Let's get our code from the previous notebook

In [1]:
import numpy as np

class Dense:
  def __init__(self, input_neurons, output_neurons):
    self.weights = np.random.randn(input_neurons, output_neurons)
    self.biases = np.zeros((1, output_neurons))
  def forward(self, inputs):
    self.output = np.dot(inputs, self.weights) + self.biases

class ReLu:
  def forward(self, inputs):
    self.output = np.maximum(0, inputs)

class Softmax:
    def forward(self, inputs):
        exp_values = np.exp(inputs - np.max(inputs, axis=1, keepdims=True))
        self.output = exp_values / np.sum(exp_values, axis=1, keepdims=True)   

layer_one = Dense(784, 128)
layer_two = Dense(128, 64)
layer_three = Dense(64, 10)

relu_one = ReLu()
relu_two = ReLu()
softmax = Softmax()

So let's learn how loss is calculated. Consider a ball in a picture. It can be either red, green or blue. A sample model will produce a probability distribution of the probabilities, such as $\hat{y}=[0.7, 0.1, 0.2]$, where the values represent green, red, and blue respectively. The reason we are using probability distribtuions instead of accuracy, is that along with telling us about if our mode made incorrect predictions, it tells us how incorrect were they, or it's also done to increase the confidence of the model. Now the label of that picture was green, which can be represented with a probability distribution of $y=[1, 0, 0]$. To calculate loss for each sample, we first calculate the log of the values in $\hat{y}$, and then we multiply them by the corresponding true value, then multiply by -1. After that we add it all up, which looks like:

$L = -(1 \times \ln(0.7) + 0 \times \ln(0.2) + 0 \times \ln(0.1)) = -0.3563$

### Loss function: $-\sum_{ }^{ }y_{i}\cdot\ln\left(\hat{y_{i}}\right)$

To simplify the loss of a sample, is the negative of the natural log of the true value. Now let's implement loss.

In [2]:
class Loss:
  def calculate(self, y_pred, y_true):
    samples = len(y_pred)
    y_pred = np.clip(y_pred, 1e-7, 1-1e-7)
    correct_confidences = y_pred[range(samples), y_true]
    return -np.mean(np.log(correct_confidences))

First we get how many samples are in a batch, so we can go through each sample, and get the correct confidence for each.

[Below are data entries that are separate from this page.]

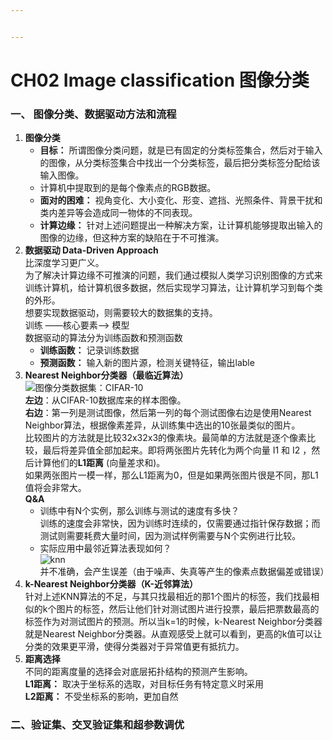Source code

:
 ```yaml
---


---
```


<h1 id="ch02-image-classification-图像分类">CH02 Image classification 图像分类</h1>
<h3 id="一、-图像分类、数据驱动方法和流程">一、 图像分类、数据驱动方法和流程</h3>
<ol>
<li><strong>图像分类</strong>
<ul>
<li><strong>目标：</strong> 所谓图像分类问题，就是已有固定的分类标签集合，然后对于输入的图像，从分类标签集合中找出一个分类标签，最后把分类标签分配给该输入图像。</li>
<li>计算机中提取到的是每个像素点的RGB数据。</li>
<li><strong>面对的困难：</strong> 视角变化、大小变化、形变、遮挡、光照条件、背景干扰和类内差异等会造成同一物体的不同表现。</li>
<li><strong>计算边缘：</strong> 针对上述问题提出一种解决方案，让计算机能够提取出输入的图像的边缘，但这种方案的缺陷在于不可推演。</li>
</ul>
</li>
<li><strong>数据驱动 Data-Driven Approach</strong><br>
比深度学习更广义。<br>
为了解决计算边缘不可推演的问题，我们通过模拟人类学习识别图像的方式来训练计算机，给计算机很多数据，然后实现学习算法，让计算机学习到每个类的外形。<br>
想要实现数据驱动，则需要较大的数据集的支持。<br>
训练 ——核心要素——&gt; 模型<br>
数据驱动的算法分为训练函数和预测函数
<ul>
<li><strong>训练函数：</strong> 记录训练数据</li>
<li><strong>预测函数：</strong> 输入新的图片源，检测关键特征，输出lable</li>
</ul>
</li>
<li><strong>Nearest Neighbor分类器（最临近算法）</strong><br>
<img src="https://cs231n.github.io/assets/nn.jpg" alt="图像分类数据集：CIFAR-10" title="图像分类数据集：CIFAR-10"><br>
<strong>左边</strong>：从CIFAR-10数据库来的样本图像。<br>
<strong>右边</strong>：第一列是测试图像，然后第一列的每个测试图像右边是使用Nearest Neighbor算法，根据像素差异，从训练集中选出的10张最类似的图片。<br>
比较图片的方法就是比较32x32x3的像素块。最简单的方法就是逐个像素比较，最后将差异值全部加起来。即将两张图片先转化为两个向量 I1 和 I2 ，然后计算他们的<strong>L1距离</strong> (向量差求和)。<br>
如果两张图片一模一样，那么L1距离为0，但是如果两张图片很是不同，那L1值将会非常大。<br>
<strong>Q&amp;A</strong>
<ul>
<li>训练中有N个实例，那么训练与测试的速度有多快？<br>
训练的速度会非常快，因为训练时连续的，仅需要通过指针保存数据；而测试则需要耗费大量时间，因为测试样例需要与N个实例进行比较。</li>
<li>实际应用中最邻近算法表现如何？<br>
<img src="https://cs231n.github.io/assets/knn.jpeg" alt="knn"><br>
并不准确，会产生误差（由于噪声、失真等产生的像素点数据偏差或错误）</li>
</ul>
</li>
<li><strong>k-Nearest Neighbor分类器（K-近邻算法）</strong><br>
针对上述KNN算法的不足，与其只找最相近的那1个图片的标签，我们找最相似的k个图片的标签，然后让他们针对测试图片进行投票，最后把票数最高的标签作为对测试图片的预测。所以当k=1的时候，k-Nearest Neighbor分类器就是Nearest Neighbor分类器。从直观感受上就可以看到，更高的k值可以让分类的效果更平滑，使得分类器对于异常值更有抵抗力。</li>
<li><strong>距离选择</strong><br>
不同的距离度量的选择会对底层拓扑结构的预测产生影响。<br>
<strong>L1距离：</strong> 取决于坐标系的选取，对目标任务有特定意义时采用<br>
<strong>L2距离：</strong> 不受坐标系的影响，更加自然</li>
</ol>
<h3 id="二、验证集、交叉验证集和超参数调优">二、验证集、交叉验证集和超参数调优</h3>


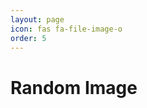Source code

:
 ```yaml
---
layout: page
icon: fas fa-file-image-o
order: 5
---
```


<!DOCTYPE html>
<html>
  <head>
    <meta charset="UTF-8">
    <title>Random Image</title>
  </head>
  <body>
    <h1>Random Image</h1>
    <img id="myImage" src="">
    <script>
      var images = [
        "https://memes.us-east-1.linodeobjects.com/auger/12 Emotes of SimpleCyberMas.png",
        "https://memes.us-east-1.linodeobjects.com/auger/AbeAuger.png",
        "https://memes.us-east-1.linodeobjects.com/auger/BabyGerryNewYear.png"
      ];
      var randomIndex = Math.floor(Math.random() * images.length);
      var randomImage = images[randomIndex];
      document.getElementById("myImage").src = randomImage;
    </script>
  </body>
</html>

We clip the predicted values, because if for the correct label they are 0, we can recieve log errors. Then using some indexing we extract the correct confidences, and use our loss function to calculate the loss for the entire batch, which is then returned. Now let's import the dataset and implement our new code

In [3]:
import pickle
with open('dataset.p', 'rb') as file:
  X, y = pickle.load(file)
X = X.reshape(X.shape[0], -1)

loss_function = Loss()

layer_one.forward(X)
relu_one.forward(layer_one.output)
layer_two.forward(relu_one.output)
relu_two.forward(layer_two.output)
layer_three.forward(relu_two.output)
softmax.forward(layer_three.output)
loss = loss_function.calculate(softmax.output, y)
print(loss)

14.53908326617032


So it looks like the loss is around 14. This will obviously be the case, since we have not actually trained our model. But that's what we will do next time, when we implement backpropagation.